Nossa Paróquia de Santo Antônio, em Belisário-MG, está em festa. Amanhã, 13 de junho, é o dia do Santo.
Faz parte da tradição católica representar seus santos em imagens. De Santo Antônio há uma diversidade de representações. Extraímos do "Santo Antônio, a realidade e o mito", de Carmen Sílvia Machado Galvão e Antônio Mesquista Galvão, da Editora Vozes, um breve texto que fala dos ícones do santo.
Iconografia antoniana
Do grego, ícone (eicón) traz consigo uma idéia de imagem, representação de uma coisa sagrada. Iconografia, como derivada, é a ciência que caracteriza o estudo, a descrição e os conhecimentos de imagens.
Há, de certa forma, na palavra um relativo equívoco, uma vez que ícone é uma representação plana (quadro) e não tridimensional (imagem).
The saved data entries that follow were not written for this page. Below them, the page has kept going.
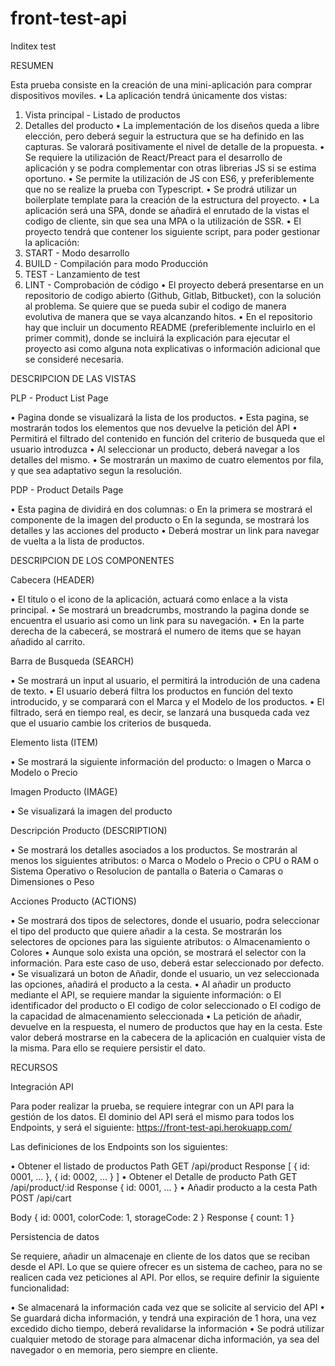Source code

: # front-test-api
Inditex test


RESUMEN

Esta prueba consiste en la creación de una mini-aplicación para comprar dispositivos moviles.
• La aplicación tendrá únicamente dos vistas:
1. Vista principal - Listado de productos
2. Detalles del producto
• La implementación de los diseños queda a libre elección, pero deberá seguir la
estructura que se ha definido en las capturas. Se valorará positivamente el nivel de
detalle de la propuesta.
• Se requiere la utilización de React/Preact para el desarrollo de aplicación y se podra
complementar con otras librerias JS si se estima oportuno.
• Se permite la utilización de JS con ES6, y preferiblemente que no se realize la prueba
con Typescript.
• Se prodrá utilizar un boilerplate template para la creación de la estructura del proyecto.
• La aplicación será una SPA, donde se añadirá el enrutado de la vistas el codigo de
cliente, sin que sea una MPA o la utilización de SSR.
• El proyecto tendrá que contener los siguiente script, para poder gestionar la aplicación:
1. START - Modo desarrollo
2. BUILD - Compilación para modo Producción
3. TEST - Lanzamiento de test
4. LINT - Comprobación de código
• El proyecto deberá presentarse en un repositorio de codigo abierto (Github, Gitlab,
Bitbucket), con la solución al problema. Se quiere que se pueda subir el codigo de
manera evolutiva de manera que se vaya alcanzando hitos.
• En el repositorio hay que incluir un documento README (preferiblemente incluirlo en el
primer commit), donde se incluirá la explicación para ejecutar el proyecto asi como
alguna nota explicativas o información adicional que se consideré necesaria.

DESCRIPCION DE LAS VISTAS

PLP - Product List Page

• Pagina donde se visualizará la lista de los productos.
• Esta pagina, se mostrarán todos los elementos que nos devuelve la petición del API
• Permitirá el filtrado del contenido en función del criterio de busqueda que el usuario
introduzca
• Al seleccionar un producto, deberá navegar a los detalles del mismo.
• Se mostrarán un maximo de cuatro elementos por fila, y que sea adaptativo segun la
resolución.

PDP - Product Details Page

• Esta pagina de dividirá en dos columnas:
o En la primera se mostrará el componente de la imagen del producto
o En la segunda, se mostrará los detalles y las acciones del producto
• Deberá mostrar un link para navegar de vuelta a la lista de productos.

DESCRIPCION DE LOS COMPONENTES

Cabecera (HEADER)

• El titulo o el icono de la aplicación, actuará como enlace a la vista principal.
• Se mostrará un breadcrumbs, mostrando la pagina donde se encuentra el usuario asi
como un link para su navegación.
• En la parte derecha de la cabecerá, se mostrará el numero de items que se hayan
añadido al carrito.

Barra de Busqueda (SEARCH)

• Se mostrará un input al usuario, el permitirá la introdución de una cadena de texto.
• El usuario deberá filtra los productos en función del texto introducido, y se comparará
con el Marca y el Modelo de los productos.
• El filtrado, será en tiempo real, es decir, se lanzará una busqueda cada vez que el
usuario cambie los criterios de busqueda.

Elemento lista (ITEM)

• Se mostrará la siguiente información del producto:
o Imagen
o Marca
o Modelo
o Precio

Imagen Producto (IMAGE)

• Se visualizará la imagen del producto

Descripción Producto (DESCRIPTION)

• Se mostrará los detalles asociados a los productos. Se mostrarán al menos los siguientes
atributos:
o Marca
o Modelo
o Precio
o CPU
o RAM
o Sistema Operativo
o Resolucion de pantalla
o Bateria
o Camaras
o Dimensiones
o Peso

Acciones Producto (ACTIONS)

• Se mostrará dos tipos de selectores, donde el usuario, podra seleccionar el tipo del
producto que quiere añadir a la cesta. Se mostrarán los selectores de opciones para las
siguiente atributos:
o Almacenamiento
o Colores
• Aunque solo exista una opción, se mostrará el selector con la información. Para este
caso de uso, deberá estar seleccionado por defecto.
• Se visualizará un boton de Añadir, donde el usuario, un vez seleccionada las opciones,
añadirá el producto a la cesta.
• Al añadir un producto mediante el API, se requiere mandar la siguiente información:
o El identificador del producto
o El codigo de color seleccionado
o El codigo de la capacidad de almacenamiento seleccionada
• La petición de añadir, devuelve en la respuesta, el numero de productos que hay en la
cesta. Este valor deberá mostrarse en la cabecera de la aplicación en cualquier vista
de la misma. Para ello se requiere persistir el dato.

RECURSOS

Integración API

Para poder realizar la prueba, se requiere integrar con un API para la gestión de los datos.
El dominio del API será el mismo para todos los Endpoints, y será el siguiente:
https://front-test-api.herokuapp.com/

Las definiciones de los Endpoints son los siguientes:

• Obtener el listado de productos
Path
GET /api/product
Response
[
{
id: 0001,
...
},
{
id: 0002,
...
}
]
• Obtener el Detalle de producto
Path
GET /api/product/:id
Response
{
id: 0001,
...
}
• Añadir producto a la cesta
Path
POST /api/cart

Body
{
id: 0001,
colorCode: 1,
storageCode: 2
}
Response
{
count: 1
}


Persistencia de datos

Se requiere, añadir un almacenaje en cliente de los datos que se reciban desde el API. Lo que
se quiere ofrecer es un sistema de cacheo, para no se realicen cada vez peticiones al API. Por
ellos, se require definir la siguiente funcionalidad:

• Se almacenará la información cada vez que se solicite al servicio del API
• Se guardará dicha información, y tendrá una expiración de 1 hora, una vez excedido
dicho tiempo, deberá revalidarse la información
• Se podrá utilizar cualquier metodo de storage para almacenar dicha información, ya
sea del navegador o en memoria, pero siempre en cliente.
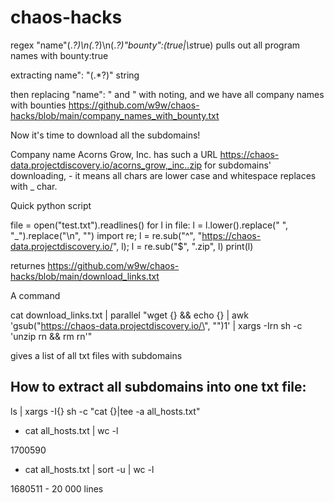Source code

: # chaos-hacks

regex "name"(.*?)\n(.*?)\n(.*?)"bounty":(true|\s*true) pulls out all program names with bounty:true

extracting name": "(.*?)" string

then replacing "name": " and " with noting, and we have all company names with bounties https://github.com/w9w/chaos-hacks/blob/main/company_names_with_bounty.txt

Now it's time to download all the subdomains!

Company name Acorns Grow, Inc. has such a URL https://chaos-data.projectdiscovery.io/acorns_grow,_inc..zip for subdomains' downloading, - it means all chars are lower case and whitespace replaces with _ char.

Quick python script

file = open("test.txt").readlines()
for l in file:
    l = l.lower().replace(" ", "_").replace("\n", "")
    import re; l = re.sub("^", "https://chaos-data.projectdiscovery.io/", l); l = re.sub("$", ".zip", l)
    print(l)
    
returnes https://github.com/w9w/chaos-hacks/blob/main/download_links.txt

A command

cat download_links.txt | parallel "wget {} && echo {} | awk 'gsub(\"https://chaos-data.projectdiscovery.io/\", \"\")1' | xargs -Irn sh -c 'unzip rn && rm rn'"
 
gives a list of all txt files with subdomains
 
 ## How to extract all subdomains into one txt file:
 
ls | xargs -I{} sh -c "cat {}|tee -a all_hosts.txt"

- cat all_hosts.txt | wc -l

1700590

- cat all_hosts.txt | sort -u | wc -l

1680511 - 20 000 lines
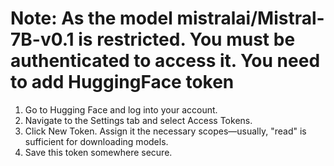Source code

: # Note: As the model mistralai/Mistral-7B-v0.1 is restricted. You must be authenticated to access it. You need to add HuggingFace token
1. Go to Hugging Face and log into your account.
2. Navigate to the Settings tab and select Access Tokens.
3. Click New Token. Assign it the necessary scopes—usually, "read" is sufficient for downloading models.
4. Save this token somewhere secure.
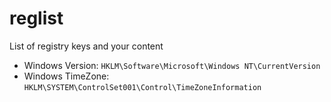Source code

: # reglist
List of registry keys and your content


- Windows Version: ``HKLM\Software\Microsoft\Windows NT\CurrentVersion``
- Windows TimeZone: ``HKLM\SYSTEM\ControlSet001\Control\TimeZoneInformation`` 
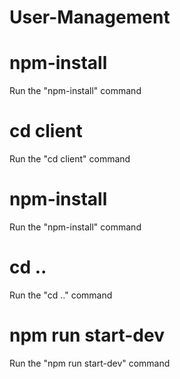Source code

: # User-Management

# npm-install

Run the "npm-install" command

# cd client

Run the "cd client" command

# npm-install

Run the "npm-install" command

# cd ..

Run the "cd .." command

# npm run start-dev

Run the "npm run start-dev" command
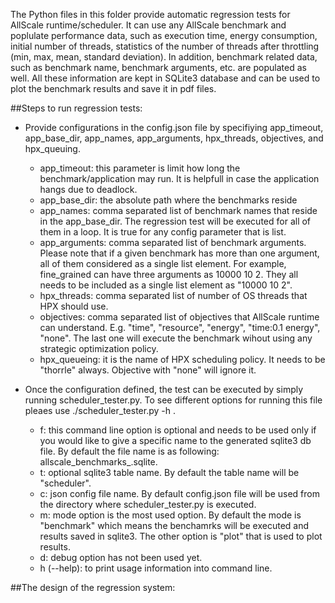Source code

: The Python files in this folder provide automatic regression tests for AllScale runtime/scheduler. It can use any AllScale benchmark and poplulate performance data, such as execution time, energy consumption, initial number of threads,  statistics of the number of threads after throttling (min, max, mean, standard deviation). In addition, benchmark related data, such as benchmark name, benchmark arguments, etc. are populated as well. All these information are kept in SQLite3 database and can be used to plot the benchmark results and save it in pdf files.

##Steps to run regression tests:

* Provide configurations in the config.json file by specifiying app_timeout, app_base_dir, app_names, app_arguments, hpx_threads, objectives, and hpx_queuing.
    * app_timeout:  this parameter is limit how long the benchmark/application may run. It is helpfull in case the application hangs due to deadlock.
    * app_base_dir: the absolute path where the benchmarks reside
    * app_names: comma separated list of benchmark names that reside in the app_base_dir. The regression test will be executed for all of them in a loop. It is true for any config parameter that is list.
    * app_arguments: comma separated list of benchmark arguments. Please note that if a given benchmark has more than one argument, all of them considered as a single list element. For example, fine_grained can have three arguments as 10000 10 2. They all needs to be included as a single list element as "10000 10 2".
    * hpx_threads: comma separated list of number of OS threads that HPX should use.
    * objectives: comma separated list of objectives that AllScale runtime can understand. E.g. "time", "resource", "energy", "time:0.1 energy", "none". The last one will execute the benchmark wihout using any strategic optimization policy.
    * hpx_queueing: it is the name of HPX scheduling policy. It needs to be "thorrle" always. Objective with "none" will ignore it.
 
* Once the configuration defined, the test can be executed by simply running scheduler_tester.py. To see different options for running this file pleaes use ./scheduler_tester.py -h .
    * f: this command line option is optional and needs to be used only if you would like to give a specific name to the generated sqlite3 db file. By default the file name is as following: allscale_benchmarks_<timestamp>.sqlite. 
    * t: optional sqlite3 table name. By default the table name will be "scheduler".
    * c: json config file name. By default config.json file will be used from the directory where scheduler_tester.py is executed.
    * m: mode option is the most used option. By default the mode is "benchmark" which means the benchamrks will be executed and results saved in sqlite3. The other option is "plot" that is used to plot results.
    * d: debug option has not been used yet.
    * h (--help): to print usage information into command line.


##The design of the regression system:

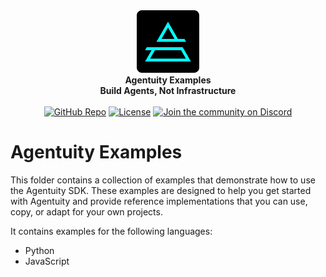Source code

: <div align="center">
    <img src="../.github/Agentuity.png" alt="Agentuity" width="100"/> <br/>
    <strong>Agentuity Examples</strong> <br/>
    <strong>Build Agents, Not Infrastructure</strong> <br/>
<br />
<a href="https://github.com/agentuity/examples"><img alt="GitHub Repo" src="https://img.shields.io/badge/GitHub-Examples-blue"></a>
<a href="https://github.com/agentuity/examples/blob/main/LICENSE.md"><img alt="License" src="https://badgen.now.sh/badge/license/Apache-2.0"></a>
<a href="https://discord.gg/agentuity"><img alt="Join the community on Discord" src="https://img.shields.io/discord/1332974865371758646.svg?style=flat"></a>
</div>
</div>

# Agentuity Examples

This folder contains a collection of examples that demonstrate how to use the Agentuity SDK. These examples are designed to help you get started with Agentuity and provide reference implementations that you can use, copy, or adapt for your own projects.

It contains examples for the following languages:

- Python
- JavaScript

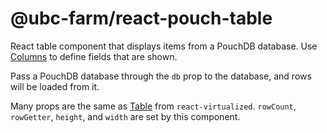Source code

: # @ubc-farm/react-pouch-table

React table component that displays items from a PouchDB database.
Use [Columns](https://github.com/bvaughn/react-virtualized/blob/master/docs/Column.md) to define fields that are shown.

Pass a PouchDB database through the `db` prop to the database, and rows will be
loaded from it.

Many props are the same as [Table](https://github.com/bvaughn/react-virtualized/blob/master/docs/Table.md)
from `react-virtualized`.
`rowCount`, `rowGetter`, `height`, and `width` are set by this
component.
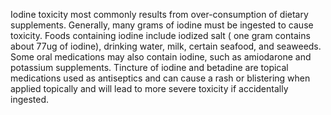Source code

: Iodine toxicity most commonly results from over-consumption of dietary supplements. Generally, many grams of iodine must be ingested to cause toxicity. Foods containing iodine include iodized salt ( one gram contains about 77ug of iodine), drinking water, milk, certain seafood, and seaweeds. Some oral medications may also contain iodine, such as amiodarone and potassium supplements. Tincture of iodine and betadine are topical medications used as antiseptics and can cause a rash or blistering when applied topically and will lead to more severe toxicity if accidentally ingested.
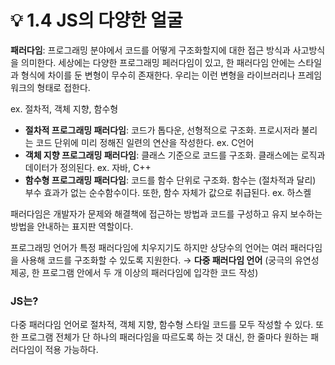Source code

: # 💡 1.4 JS의 다양한 얼굴

**패러다임**: 프로그래밍 분야에서 코드를 어떻게 구조화할지에 대한 접근 방식과 사고방식을 의미한다. 세상에는 다양한 프로그래밍 페러다임이 있고, 한 패러다임 안에는 스타일과 형식에 차이를 둔 변형이 무수히 존재한다. 우리는 이런 변형을 라이브러리나 프레임워크의 형태로 접한다.

ex. 절차적, 객체 지향, 함수형

* **절차적 프로그래밍 패러다임**: 코드가 톱다운, 선형적으로 구조화. 프로시저라 불리는 코드 단위에 미리 정해진 일련의 연산을 작성한다. ex. C언어
* **객체 지향 프로그래밍 패러다임**: 클래스 기준으로 코드를 구조화. 클래스에는 로직과 데이터가 정의된다. ex. 자바, C++
* **함수형 프로그래밍 패러다임**: 코드를 함수 단위로 구조화. 함수는 (절차적과 달리) 부수 효과가 없는 순수함수이다. 또한, 함수 자체가 값으로 취급된다. ex. 하스켈

패러다임은 개발자가 문제와 해결책에 접근하는 방법과 코드를 구성하고 유지 보수하는 방법을 안내하는 표지판 역할이다.

프로그래밍 언어가 특정 패러다임에 치우지기도 하지만 상당수의 언어는 여러 패러다임을 사용해 코드를 구조화할 수 있도록 지원한다. → **다중 패러다임 언어** (궁극의 유연성 제공, 한 프로그램 안에서 두 개 이상의 패러다임에 입각한 코드 작성)

### JS는?

다중 패러다임 언어로 절차적, 객체 지향, 함수형 스타일 코드를 모두 작성할 수 있다. 또한 프로그램 전체가 단 하나의 패러다임을 따르도록 하는 것 대신, 한 줄마다 원하는 패러다임이 적용 가능하다.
Mas como modernamente iconografia é a ciência dos quadros e imagens sacras, vamos lá. Quase como sinônimo, temos a palavra iconologia.
Toda imagem, toda obra de arte, tem em si uma leitura, feita através de atributos e sinais identificadores. Essa leitura pode mudar de acordo com os tempos, os enfoques históricos e a interposição de ciências particulares.
O artista coloca suas palavras através da obra de arte que ele cria. O público, através dos tempos, estabelece critérios de leitura e releitura das obras de arte, sejam elas mundanas ou sacras.
Os símbolos favorecem a hermenêutica, a leitura interpretativa de uma imagem. Os atributos detalham a simbologia. A iconografia de Santo Antônio - pinturas, estátuas e outras expressões artísticas - apresenta grande variedade e riqueza e propicia uma leitura muito ampla da vida e da santidade do retratado.
Olhando as imagens, santinhos e quadros mais conhecidos, nota-se logo a incidência de alguns traços e símbolos que permitem a diferenciação. Como sabemos a diferença, por exemplo, entre São Jorge e São José?
A iconografia nos dá muitas pistas: um aparece vestido de guerreiro, montado a cavalo, combatendo um dragão. O outro é representado por um homem idoso, com o menino Jesus no colo, e geralmente portando um lírio ou um bastão de peregrino. Uma breve visão iconográfica nos possibilita a identificação.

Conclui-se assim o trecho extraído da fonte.